3042 Galaxies are Intelligent Living Beings

New findings in gravitational astronomy confirm an 800-year-old physics theory. The data show that event horizons of black holes have macroscopically structured envelopes. This proves the theory of hyper-isochoric scaling of the spin graph quantum spacetime at supermassive black holes.

More than 1000 years of astronomical data on galactic dynamics are reviewed returning amazing results: supermassive black holes are intelligent beings. They live many million times slower than we do. Yet, they actively manipulate their own galaxy on time scales of millions of years and move purposefully in intergalactic space.

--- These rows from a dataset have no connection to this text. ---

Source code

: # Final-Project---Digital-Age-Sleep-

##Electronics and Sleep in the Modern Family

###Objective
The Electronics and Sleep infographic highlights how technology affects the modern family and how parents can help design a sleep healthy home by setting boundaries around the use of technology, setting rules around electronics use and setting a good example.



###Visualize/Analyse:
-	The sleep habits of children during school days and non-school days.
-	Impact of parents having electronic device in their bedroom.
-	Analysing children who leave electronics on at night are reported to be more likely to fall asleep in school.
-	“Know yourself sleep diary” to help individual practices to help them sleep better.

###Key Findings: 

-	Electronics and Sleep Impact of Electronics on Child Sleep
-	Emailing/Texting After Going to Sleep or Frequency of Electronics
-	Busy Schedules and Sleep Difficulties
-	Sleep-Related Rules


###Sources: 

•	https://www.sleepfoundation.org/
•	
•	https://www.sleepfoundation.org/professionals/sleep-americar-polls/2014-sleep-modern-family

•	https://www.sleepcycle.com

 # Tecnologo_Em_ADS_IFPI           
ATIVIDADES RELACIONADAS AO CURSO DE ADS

Just above the event horizon of super massive black holes (SMBH) there is a layer of chaotic space-time fluctuations where patterns of organized structures can emerge. The complexity of these emergent – self-organizing – structures is comparable to the brain of other intelligent beings, possibly even much greater.

Under the conditions near the event horizon, spacetime is subject to a strong relativistic dilation. Just above the event horizon, where the dilation tends toward infinity, there is a shell around the SMBH where spacetime is isochoric – volume preserving – scaled up to macroscopic dimensions. This means, that the spin quantum numbers of space quanta are identical at scales far above the Planck length. Hence the space-time quanta become macroscopic. Even closer to the event horizon the space-time quanta reach astronomical scales. Finally, the event horizon itself is a single space-time quantum, frozen by infinite time dilation. The edge of the black hole, the event horizon is at the same time astronomically large and infinitesimally small. It basically is a giant point in space.

Just above the event horizon where dilation is not yet infinite, there are macroscopic quantum fluctuations of spacetime happening in slow motion. These macro-quanta interact with their environment. They react to external magnetic fields, and they influence each other. Mutual interactions and feedback enable the formation of oscillations, of standing waves, semi-permanent patterns, and of other self-organized structures. In some cases, such structures are processing and storing information. Each of them extending over many scaled space quanta and therefore also being of macroscopic size, meters or even kilometers. Their number is very large because the volume in which these processes take place is enormous. It is the envelope of the event horizon with a radius of millions or even billions of kilometers and a ridiculously large surface. The quantum shell of a supermassive black hole is a kind of graviton-based computer the size of a star system. Its information processing is so complex that it resembles cognitive processes.

However, its size also means that information processing is slow because the speed of light is always the same, even at the event horizon. Gravitational effects of space-time fluctuations propagate at the speed of light while having to bridge astronomical distances. Therefore, information processing take place on a vastly different time scale compared to our brains. The fastest vegetative reaction to sensory stimuli can take days instead of milliseconds as in our case, which makes their perceived time much slower. Thought processes might well be 100 million times slower than ours.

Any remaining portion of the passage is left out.